--- START ---

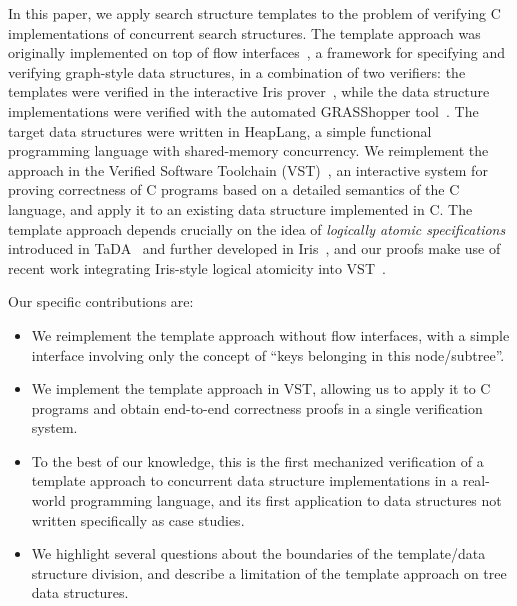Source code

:\documentclass[a4paper,UKenglish,cleveref, autoref, thm-restate]{lipics-v2021}
\begin{document}

In this paper, we apply search structure templates to the problem of verifying C implementations of concurrent search structures. The template approach was originally implemented on top of flow interfaces~\cite{krishna2017flow}, a framework for specifying and verifying graph-style data structures, in a combination of two verifiers: the templates were verified in the interactive Iris prover~\cite{iris}, while the data structure implementations were verified with the automated GRASShopper tool~\cite{grasshopper}. The target data structures were written in HeapLang, a simple functional programming language with shared-memory concurrency. We reimplement the approach in the Verified Software Toolchain (VST)~\cite{plcc}, an interactive system for proving correctness of C programs based on a detailed semantics of the C language, and apply it to an existing data structure implemented in C. The template approach depends crucially on the idea of \emph{logically atomic specifications} introduced in TaDA~\cite{tada} and further developed in Iris~\cite{iris}, and our proofs make use of recent work integrating Iris-style logical atomicity into VST~\cite{iris-vst-arxiv}. %

Our specific contributions are:
\begin{itemize}
\item We reimplement the template approach without flow interfaces, with a simple interface involving only the concept of ``keys belonging in this node/subtree''.
\item We implement the template approach in VST, allowing us to apply it to C programs and obtain end-to-end correctness proofs in a single verification system.
\item To the best of our knowledge, this is the first mechanized verification of a template approach to concurrent data structure implementations in a real-world programming language, and its first application to data structures not written specifically as case studies.
\item We highlight several questions about the boundaries of the template/data structure division, and describe a limitation of the template approach on tree data structures.
\end{itemize}
\end{document}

--- END ---

> **Work to complete**
Take the data above and set it down exactly, images excluded.

> **Exercise result**
Source code

:\documentclass[a4paper,UKenglish,cleveref, autoref, thm-restate]{lipics-v2021}
\begin{document}

In this paper, we apply search structure templates to the problem of verifying C implementations of concurrent search structures. The template approach was originally implemented on top of flow interfaces~\cite{krishna2017flow}, a framework for specifying and verifying graph-style data structures, in a combination of two verifiers: the templates were verified in the interactive Iris prover~\cite{iris}, while the data structure implementations were verified with the automated GRASShopper tool~\cite{grasshopper}. The target data structures were written in HeapLang, a simple functional programming language with shared-memory concurrency. We reimplement the approach in the Verified Software Toolchain (VST)~\cite{plcc}, an interactive system for proving correctness of C programs based on a detailed semantics of the C language, and apply it to an existing data structure implemented in C. The template approach depends crucially on the idea of \emph{logically atomic specifications} introduced in TaDA~\cite{tada} and further developed in Iris~\cite{iris}, and our proofs make use of recent work integrating Iris-style logical atomicity into VST~\cite{iris-vst-arxiv}. %

Our specific contributions are:
\begin{itemize}
\item We reimplement the template approach without flow interfaces, with a simple interface involving only the concept of ``keys belonging in this node/subtree''.
\item We implement the template approach in VST, allowing us to apply it to C programs and obtain end-to-end correctness proofs in a single verification system.
\item To the best of our knowledge, this is the first mechanized verification of a template approach to concurrent data structure implementations in a real-world programming language, and its first application to data structures not written specifically as case studies.
\item We highlight several questions about the boundaries of the template/data structure division, and describe a limitation of the template approach on tree data structures.
\end{itemize}
\end{document}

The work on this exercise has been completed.